Friday, 10 July 2009

Hedge woundwort

Stachys sylvatica

I grow within the lowly hedge;
My cousin at the marsh's edge.
And each, as shown within our name,
For healing wounds is known to fame.
Less famous is our second feat -
Our roots are very good to eat.

This pungent wild herb grows very happily in our garden, though no doubt my efforts to transplant it to the paddock will all prove in vain. Here it is growing across a path, and ought to be cleared away, but it's a cheerful soul and I shan't do so while it's in flower.

Despite its name it is not very highly rated as a wound herb - if its cousins, marsh woundwort or betony are to hand they are preferred; nonetheless, it was supposed to make a very good poultice (who, these days, remembers the agonising relief of a hot poultice on a recalcitrant splinter?) and styptic, more often collected from the wild than cultivated, since it grows readily in hedgerows across much of northern Europe. Gerard advised mixing it with hog's grease, much as I used to make comfrey ointment by heating comfrey leaves in lard.

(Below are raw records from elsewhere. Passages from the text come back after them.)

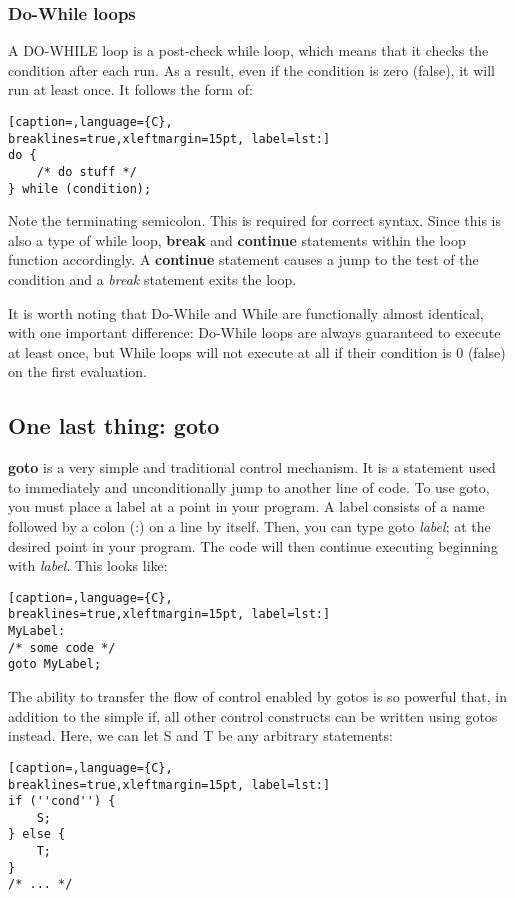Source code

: \subsubsection{Do-While loops}
A DO-WHILE loop is a post-check while loop, which means that it checks the
condition after each run. As a result, even if the condition is zero (false),
it will run at least once. It follows the form of:
\lstset{basicstyle=\scriptsize, numbers=left, captionpos=b, tabsize=4}
\begin{lstlisting}[caption=,language={C},
breaklines=true,xleftmargin=15pt, label=lst:]
do {
	/* do stuff */
} while (condition);
\end{lstlisting}

Note the terminating semicolon. This is required for correct syntax. Since this
is also a type of while loop, \textbf{break} and \textbf{continue} statements
within the loop function accordingly. A \textbf{continue} statement causes a
jump to the test of the condition and a \emph{break} statement exits the loop.

It is worth noting that Do-While and While are functionally almost identical,
with one important difference: Do-While loops are always guaranteed to execute
at least once, but While loops will not execute at all if their condition is 0
(false) on the first evaluation.

\subsection{One last thing: goto}
\textbf{goto} is a very simple and traditional control mechanism. It is a
statement used to immediately and unconditionally jump to another line of code.
To use goto, you must place a label at a point in your program. A label
consists of a name followed by a colon (:) on a line by itself. Then, you can
type goto \emph{label}; at the desired point in your program. The code will
then continue executing beginning with \emph{label}. This looks like:
\lstset{basicstyle=\scriptsize, numbers=left, captionpos=b, tabsize=4}
\begin{lstlisting}[caption=,language={C},
breaklines=true,xleftmargin=15pt, label=lst:]
MyLabel:
/* some code */
goto MyLabel;
\end{lstlisting}

The ability to transfer the flow of control enabled by gotos is so powerful
that, in addition to the simple if, all other control constructs can be written
using gotos instead. Here, we can let S and T be any arbitrary
statements:
\lstset{basicstyle=\scriptsize, numbers=left, captionpos=b, tabsize=4}
\begin{lstlisting}[caption=,language={C},
breaklines=true,xleftmargin=15pt, label=lst:]
if (''cond'') {
	S;
} else {
	T;
}
/* ... */
\end{lstlisting}

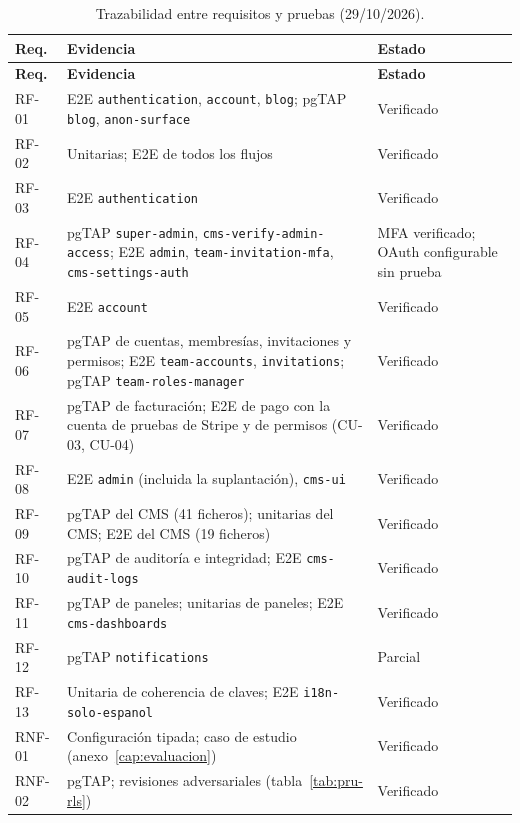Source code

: \begin{longtable}{@{}l>{\raggedright\arraybackslash}p{8.4cm}>{\raggedright\arraybackslash}p{3.6cm}@{}}
  \caption{Trazabilidad entre requisitos y pruebas (29/10/2026).}\label{tab:pru-trazabilidad}\\
  \toprule
  \textbf{Req.} & \textbf{Evidencia} & \textbf{Estado} \\
  \midrule
  \endfirsthead
  \toprule
  \textbf{Req.} & \textbf{Evidencia} & \textbf{Estado} \\
  \midrule
  \endhead
  \bottomrule
  \endfoot
  RF-01 & E2E \texttt{authentication}, \texttt{account}, \texttt{blog}; pgTAP \texttt{blog}, \texttt{anon-surface} & Verificado \\
  RF-02 & Unitarias; E2E de todos los flujos & Verificado \\
  RF-03 & E2E \texttt{authentication} & Verificado \\
  RF-04 & pgTAP \texttt{super-admin}, \texttt{cms-verify-admin-access}; E2E \texttt{admin}, \texttt{team-invitation-mfa}, \texttt{cms-settings-auth} & MFA verificado; OAuth configurable sin prueba \\
  RF-05 & E2E \texttt{account} & Verificado \\
  RF-06 & pgTAP de cuentas, membresías, invitaciones y permisos; E2E \texttt{team-accounts}, \texttt{invitations}; pgTAP \texttt{team-roles-manager} & Verificado \\
  RF-07 & pgTAP de facturación; E2E de pago con la cuenta de pruebas de Stripe y de permisos (CU-03, CU-04) & Verificado \\
  RF-08 & E2E \texttt{admin} (incluida la suplantación), \texttt{cms-ui} & Verificado \\
  RF-09 & pgTAP del CMS (41 ficheros); unitarias del CMS; E2E del CMS (19 ficheros) & Verificado \\
  RF-10 & pgTAP de auditoría e integridad; E2E \texttt{cms-audit-logs} & Verificado \\
  RF-11 & pgTAP de paneles; unitarias de paneles; E2E \texttt{cms-dashboards} & Verificado \\
  RF-12 & pgTAP \texttt{notifications} & Parcial \\
  RF-13 & Unitaria de coherencia de claves; E2E \texttt{i18n-solo-espanol} & Verificado \\
  RNF-01 & Configuración tipada; caso de estudio (anexo~\ref{cap:evaluacion}) & Verificado \\
  RNF-02 & pgTAP; revisiones adversariales (tabla~\ref{tab:pru-rls}) & Verificado \\

\end{longtable}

Mrs Grieve, in her Modern Herbal, reports that a yellow dye can be made from the plant and it is suggested that there might be commercial uses for the fibres. Young shoots can, apparently, be eaten like asparagus, and the roots are said to be very nutritious, although the smell does little to persuade me.

There are good reasons for encouraging this plant in the wild areas around your garden, however: bees and moths both love it, and we should be doing all we can to provide habitats for both. Encouraging moths will also provide food for bats, and our long-eared bats regularly hunt over the woundwort patch (also the nettle patch, we have a very messy garden, although we claim that it is intentional).